Publications

Working Papers

  • International agreements are known to elicit cooperation based on their stringency, clarity, and enforceability. Yet, it is puzzling that states regularly enter binding and far-reaching agreements whose implications they know little about. Twenty-first century trade faces a major obstacle in non-tariff measures (NTMs), like national product standards, which slow down the flow of goods and raise consumer prices. Still, institutional commitments to dismantling regulatory barriers remain vague, both at the WTO and in preferential trade agreements (PTAs). This paper asks: what allows states to cooperate in the absence of strong and clear rules? I introduce the notion of deferred contracting (DC) to theorize how states can cooperate and make concessions on costly regulatory commitments after treaty ratification so as to avoid domestic vetoes. I argue that a more institutionalized pursuit of DC leads PTA members to converge more in their national product regulations. I introduce a novel dynamic measure of regulatory distance in product standardization built using principal component analysis (PCA), and covering 90 countries between 1995 and 2020. Difference-in-differences estimation with matching reveals that bilateral PTAs with more institutionalized DC fora reduce regulatory distance between members states more than other agreements. Relying on a mixed-method approach, I complement my statistical findings with a case study on the EU-Japan Economic Partnership Agreement (EPA). Existing literature has long established that institutionalized cooperation revolves around visible commitments formalized during politically contested negotiations. This study reveals that, in fact, the politics of treaty implementation is no less fruitful in producing new policy decisions in the shadow of vague and incomplete contracts.

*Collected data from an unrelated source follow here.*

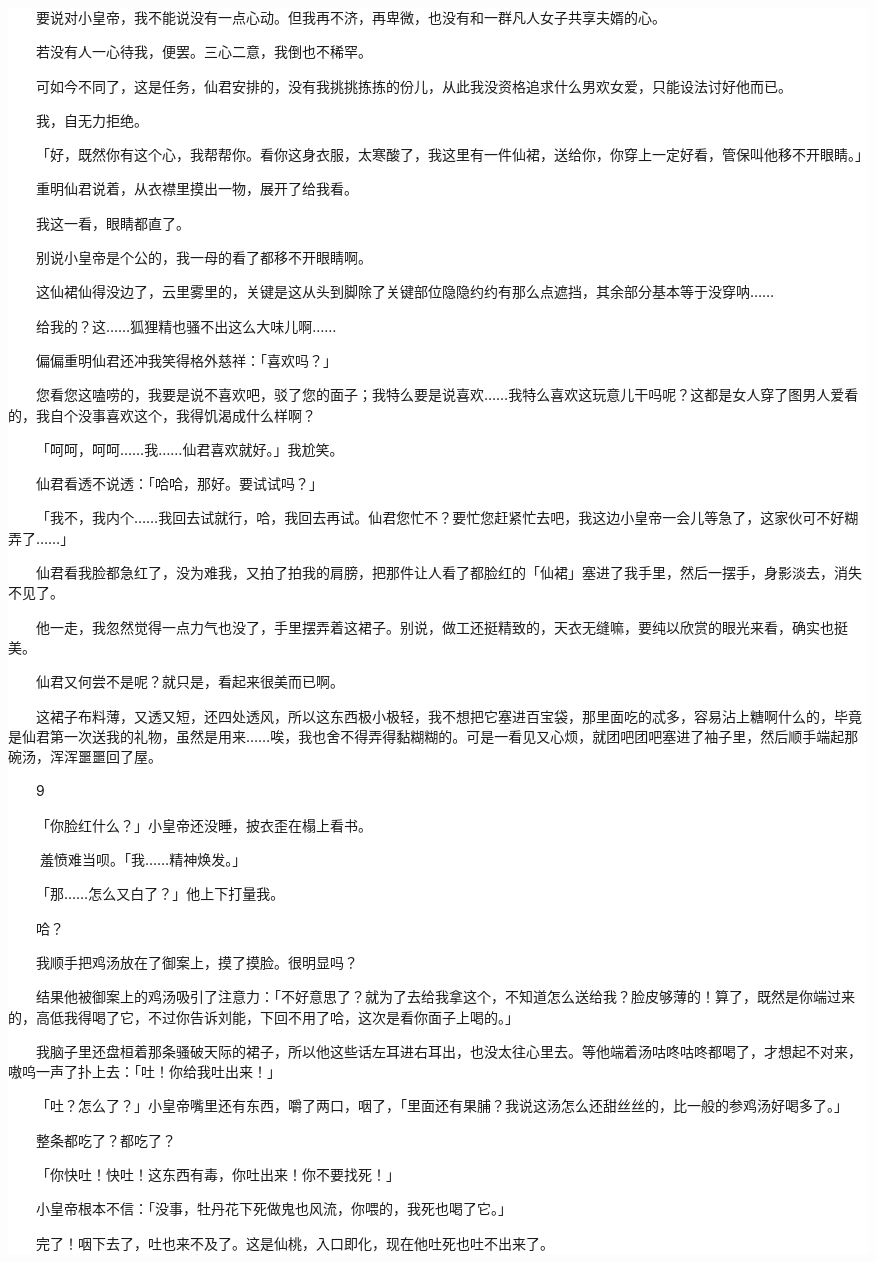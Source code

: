 &emsp;&emsp;要说对小皇帝，我不能说没有一点心动。但我再不济，再卑微，也没有和一群凡人女子共享夫婿的心。  
  
&emsp;&emsp;若没有人一心待我，便罢。三心二意，我倒也不稀罕。  
  
&emsp;&emsp;可如今不同了，这是任务，仙君安排的，没有我挑挑拣拣的份儿，从此我没资格追求什么男欢女爱，只能设法讨好他而已。  
  
&emsp;&emsp;我，自无力拒绝。  
  
&emsp;&emsp;「好，既然你有这个心，我帮帮你。看你这身衣服，太寒酸了，我这里有一件仙裙，送给你，你穿上一定好看，管保叫他移不开眼睛。」  
  
&emsp;&emsp;重明仙君说着，从衣襟里摸出一物，展开了给我看。  
  
&emsp;&emsp;我这一看，眼睛都直了。  
  
&emsp;&emsp;别说小皇帝是个公的，我一母的看了都移不开眼睛啊。  
  
&emsp;&emsp;这仙裙仙得没边了，云里雾里的，关键是这从头到脚除了关键部位隐隐约约有那么点遮挡，其余部分基本等于没穿呐……  
  
&emsp;&emsp;给我的？这……狐狸精也骚不出这么大味儿啊……  
  
&emsp;&emsp;偏偏重明仙君还冲我笑得格外慈祥：「喜欢吗？」  
  
&emsp;&emsp;您看您这嗑唠的，我要是说不喜欢吧，驳了您的面子；我特么要是说喜欢……我特么喜欢这玩意儿干吗呢？这都是女人穿了图男人爱看的，我自个没事喜欢这个，我得饥渴成什么样啊？  
  
&emsp;&emsp;「呵呵，呵呵……我……仙君喜欢就好。」我尬笑。  
  
&emsp;&emsp;仙君看透不说透：「哈哈，那好。要试试吗？」  
  
&emsp;&emsp;「我不，我内个……我回去试就行，哈，我回去再试。仙君您忙不？要忙您赶紧忙去吧，我这边小皇帝一会儿等急了，这家伙可不好糊弄了……」  
  
&emsp;&emsp;仙君看我脸都急红了，没为难我，又拍了拍我的肩膀，把那件让人看了都脸红的「仙裙」塞进了我手里，然后一摆手，身影淡去，消失不见了。  
  
&emsp;&emsp;他一走，我忽然觉得一点力气也没了，手里摆弄着这裙子。别说，做工还挺精致的，天衣无缝嘛，要纯以欣赏的眼光来看，确实也挺美。  
  
&emsp;&emsp;仙君又何尝不是呢？就只是，看起来很美而已啊。  
  
&emsp;&emsp;这裙子布料薄，又透又短，还四处透风，所以这东西极小极轻，我不想把它塞进百宝袋，那里面吃的忒多，容易沾上糖啊什么的，毕竟是仙君第一次送我的礼物，虽然是用来……唉，我也舍不得弄得黏糊糊的。可是一看见又心烦，就团吧团吧塞进了袖子里，然后顺手端起那碗汤，浑浑噩噩回了屋。  
  
&emsp;&emsp;9  
  
&emsp;&emsp;「你脸红什么？」小皇帝还没睡，披衣歪在榻上看书。  
  
&emsp;&emsp; 羞愤难当呗。「我……精神焕发。」  
  
&emsp;&emsp;「那……怎么又白了？」他上下打量我。  
  
&emsp;&emsp;哈？  
  
&emsp;&emsp;我顺手把鸡汤放在了御案上，摸了摸脸。很明显吗？  
  
&emsp;&emsp;结果他被御案上的鸡汤吸引了注意力：「不好意思了？就为了去给我拿这个，不知道怎么送给我？脸皮够薄的！算了，既然是你端过来的，高低我得喝了它，不过你告诉刘能，下回不用了哈，这次是看你面子上喝的。」  
  
&emsp;&emsp;我脑子里还盘桓着那条骚破天际的裙子，所以他这些话左耳进右耳出，也没太往心里去。等他端着汤咕咚咕咚都喝了，才想起不对来，嗷呜一声了扑上去：「吐！你给我吐出来！」  
  
&emsp;&emsp;「吐？怎么了？」小皇帝嘴里还有东西，嚼了两口，咽了，「里面还有果脯？我说这汤怎么还甜丝丝的，比一般的参鸡汤好喝多了。」  
  
&emsp;&emsp;整条都吃了？都吃了？  
  
&emsp;&emsp;「你快吐！快吐！这东西有毒，你吐出来！你不要找死！」  
  
&emsp;&emsp;小皇帝根本不信：「没事，牡丹花下死做鬼也风流，你喂的，我死也喝了它。」  
  
&emsp;&emsp;完了！咽下去了，吐也来不及了。这是仙桃，入口即化，现在他吐死也吐不出来了。  
  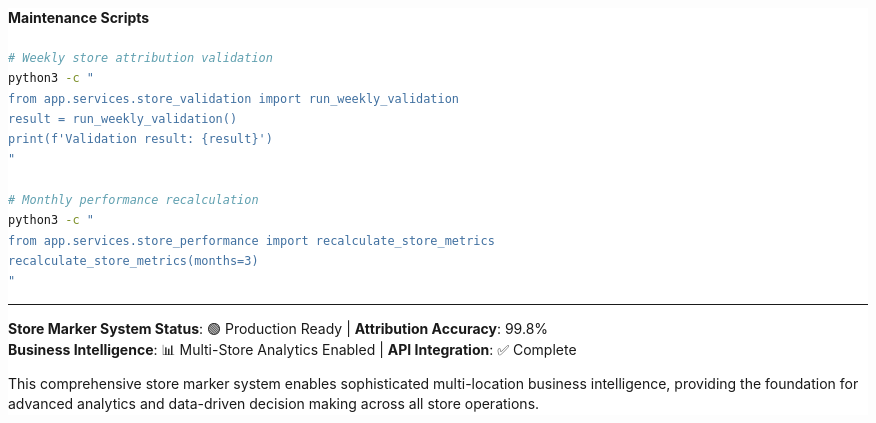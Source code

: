 #### Maintenance Scripts
```bash
# Weekly store attribution validation
python3 -c "
from app.services.store_validation import run_weekly_validation
result = run_weekly_validation()
print(f'Validation result: {result}')
"

# Monthly performance recalculation
python3 -c "
from app.services.store_performance import recalculate_store_metrics
recalculate_store_metrics(months=3)
"
```

---

**Store Marker System Status**: 🟢 Production Ready | **Attribution Accuracy**: 99.8%  
**Business Intelligence**: 📊 Multi-Store Analytics Enabled | **API Integration**: ✅ Complete

This comprehensive store marker system enables sophisticated multi-location business intelligence, providing the foundation for advanced analytics and data-driven decision making across all store operations.
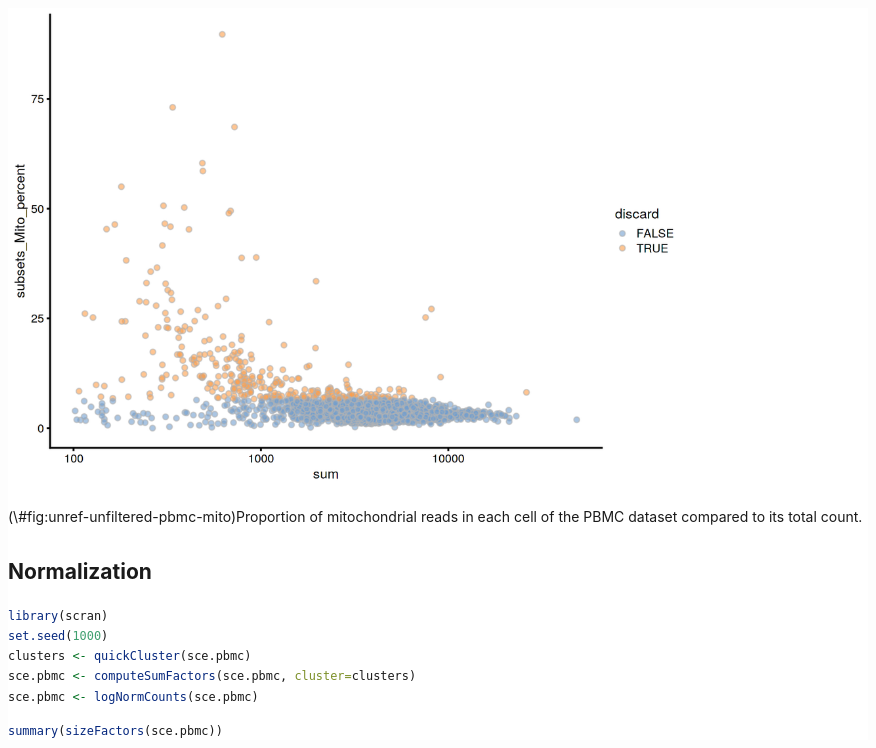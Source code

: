 <div class="figure">
<img src="P3_W03.tenx-unfiltered-pbmc4k_files/figure-html/unref-unfiltered-pbmc-mito-1.png" alt="Proportion of mitochondrial reads in each cell of the PBMC dataset compared to its total count." width="672" />
<p class="caption">(\#fig:unref-unfiltered-pbmc-mito)Proportion of mitochondrial reads in each cell of the PBMC dataset compared to its total count.</p>
</div>

## Normalization


```r
library(scran)
set.seed(1000)
clusters <- quickCluster(sce.pbmc)
sce.pbmc <- computeSumFactors(sce.pbmc, cluster=clusters)
sce.pbmc <- logNormCounts(sce.pbmc)
```


```r
summary(sizeFactors(sce.pbmc))
```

  • Studies have discussed how international enforcement actions often backfire, prompting violating states to abandon cooperation. Yet we still know little about whether these events can prompt states to cooperate more. We argue that treaty- enforcement episodes exposing clear violations prompt states to strengthen enforcement mechanisms in future agreements, sending a signal that offsets the reputational damage caused by the enforcement action. We test this argument looking at international investment agreements (IIAs) negotiated following investor-state dispute settlement (ISDS) claims, using a PanelMatch difference-in-differences design and a novel dataset of 2,501 IIAs. We find that states accused of directly expropriating investors strengthen ISDS enforcement provisions in subsequent treaties relative to states facing softer allegations or no enforcement. We complement these results with case study on Chile. Our findings reveal that international cooperation can be sustained in the wake of violations, when restoring reputation is better served by stringent commitments than withdrawal.

Work in Progress

  • Why does the EU still lack integration around a common and binding investment screening mechanism (ISM) despite rising global tensions and security concerns? Why is there still significant variation in how EU Member States govern incoming international investment? The literature identifies a political tradeoff for EU governments between attracting FDI and fostering domestic security, shaped by factors like public debt levels, the intensity of R&D in national industries, and the extent of incoming Chinese investment. Yet, we still know little about the role that international institutions play in these government decisions. This paper explores the dense network of bilateral investment treaties (BITs) that individually tie many EU member states to non-EU countries. It argues that being part of BITs with non-EU countries reduces Member States' propensity to introduce ambitious investment screening rules. It finds that a wider network of BITs leads EU Member States to design less comprehensive and stringent ISMs, all else equal. These findings point at an understudied paradox: international institutions like BITs have been designed to foster EU member states’ integration with non-EU economies. At the same time, these agreements limit internal EU integration around a common and binding investment-screening regime. The paper complements explanations for the EU’s lack of a unified ISM that only look at its lagging security integration, pointing at the role of competing economic institutions instead.